The ailerons, flaps, elevators, and rudder are separate parts, too - a nice touch for displaying a parked 109. When I checked the fit of the rudder, I noticed the fin's rudder line was a few degrees swept back from vertical. But once the rudder was installed, this was not very noticeable.

The landing gear comprises white-metal struts and resin wheels. I had to drill deeper holes in the wing to accept the gear pins, and did the same in the fuselage for the tail wheel. This produced a solid fit to help support the heavy model. I glued the gear with a combination of epoxy putty and super glue. Optional parts are provided for the seldom-used main-gear wheel-well doors and for portraying open tail-wheel doors.

Moskit-brand metal exhaust pipes are added after installing the upper and lower photoetched heat shields. The pipes add a realistic appearance to the model.

A pair of basic vacuum-formed canopies are provided, along with a male mold should you need to make more on your own. There is no external framing molded on, but separate internal frames are provided in the kit. I had trouble getting the canopy to fit over them, so I left them out and used painted tape for the external framing. I'll try to figure out a better solution later.

I painted my model with Gunze Sangyo Aqueous Hobby Colors' late-war Luftwaffe acrylic paints. Prior to painting I used Gunze's special aerosol resin primer.

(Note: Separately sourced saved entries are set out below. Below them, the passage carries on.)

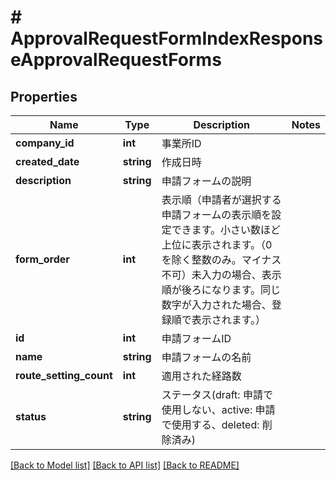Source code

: # # ApprovalRequestFormIndexResponseApprovalRequestForms

## Properties

Name | Type | Description | Notes
------------ | ------------- | ------------- | -------------
**company_id** | **int** | 事業所ID |
**created_date** | **string** | 作成日時 |
**description** | **string** | 申請フォームの説明 |
**form_order** | **int** | 表示順（申請者が選択する申請フォームの表示順を設定できます。小さい数ほど上位に表示されます。（0を除く整数のみ。マイナス不可）未入力の場合、表示順が後ろになります。同じ数字が入力された場合、登録順で表示されます。） |
**id** | **int** | 申請フォームID |
**name** | **string** | 申請フォームの名前 |
**route_setting_count** | **int** | 適用された経路数 |
**status** | **string** | ステータス(draft: 申請で使用しない、active: 申請で使用する、deleted: 削除済み) |

[[Back to Model list]](../../README.md#models) [[Back to API list]](../../README.md#endpoints) [[Back to README]](../../README.md)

CraftWorks' large decal sheet is jammed with markings for six 109Ks and bonus decals for a Bf 109G-10. The decals were extremely thin and fragile. I destroyed several during application and had to replace them with spares.

There are a number of good Bf 109K references available, though some are out of print. I used John R. Beaman Jr.'s Last of the Eagles and JaPo Publications' Messerschmitt Bf 109K Camouflage & Marking. The overall dimensions of the model are fine, except that the fuselage is not deep enough at the cockpit when compared with photos.

I completed my Bf 109K in 33 hours, typical for a multi-media kit. Experienced modelers will find everything they need in one package to build an impressive late-model 109.